Dataset entries
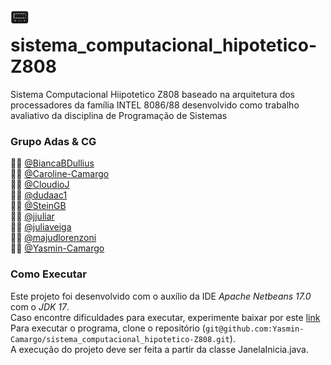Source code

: # :pager: sistema_computacional_hipotetico-Z808
Sistema Computacional Hiipotetico Z808 baseado na arquitetura dos processadores da família INTEL 8086/88 desenvolvido como trabalho avaliativo da disciplina de Programação de Sistemas

### Grupo Adas & CG
:woman_technologist: [@BiancaBDullius](https://github.com/BiancaBDullius) <br />
:woman_technologist: [@Caroline-Camargo](https://github.com/Caroline-Camargo) <br />
:man_technologist: [@CloudioJ](https://github.com/CloudioJ) <br />
:woman_technologist: [@dudaac1](https://github.com/dudaac1) <br />
:man_technologist: [@SteinGB](https://github.com/SteinGB) <br />
:woman_technologist: [@jjuliar](https://github.com/jjuliar) <br />
:woman_technologist: [@juliaveiga](https://github.com/juliaveiga) <br />
:woman_technologist: [@majudlorenzoni](https://github.com/majudlorenzoni) <br />
:woman_technologist: [@Yasmin-Camargo](https://github.com/Yasmin-Camargo) <br />

### Como Executar
Este projeto foi desenvolvido com o auxílio da IDE _Apache Netbeans 17.0_ com o _JDK 17_.<br>
Caso encontre dificuldades para executar, experimente baixar por este [link](https://www.oracle.com/java/technologies/downloads/) <br>
Para executar o programa, clone o repositório (`git@github.com:Yasmin-Camargo/sistema_computacional_hipotetico-Z808.git`).<br> A execução do projeto deve ser feita a partir da classe JanelaInicia.java.
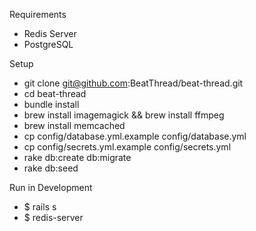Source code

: Requirements

* Redis Server
* PostgreSQL

Setup

* git clone git@github.com:BeatThread/beat-thread.git
* cd beat-thread
* bundle install
* brew install imagemagick && brew install ffmpeg
* brew install memcached
* cp config/database.yml.example config/database.yml
* cp config/secrets.yml.example config/secrets.yml
* rake db:create db:migrate
* rake db:seed


Run in Development

* $ rails s
* $ redis-server
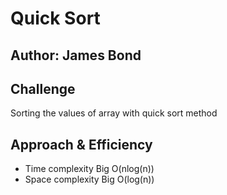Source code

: # Quick Sort
## Author: James Bond

## Challenge
Sorting the values of array with quick sort method

## Approach & Efficiency

* Time complexity Big O(nlog(n))
* Space complexity Big O(log(n))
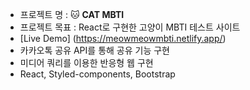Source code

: - 프로젝트 명 : :cat: **CAT MBTI**
- 프로젝트 목표 : React로 구현한 고양이 MBTI 테스트 사이트
- [Live Demo] (https://meowmeowmbti.netlify.app/)
- 카카오톡 공유 API를 통해 공유 기능 구현
- 미디어 쿼리를 이용한 반응형 웹 구현
- React, Styled-components, Bootstrap
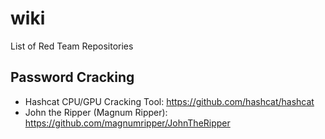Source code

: # wiki
List of Red Team Repositories


## Password Cracking

- Hashcat CPU/GPU Cracking Tool: https://github.com/hashcat/hashcat
- John the Ripper (Magnum Ripper): https://github.com/magnumripper/JohnTheRipper

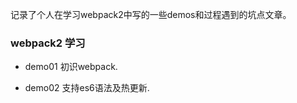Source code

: 记录了个人在学习webpack2中写的一些demos和过程遇到的坑点文章。

### webpack2 学习

 * demo01 初识webpack.

 * demo02 支持es6语法及热更新.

### What needs to be done:
Exactly one number is the answer: how many lines in the data include the word "projeto".

### Solved problem:
2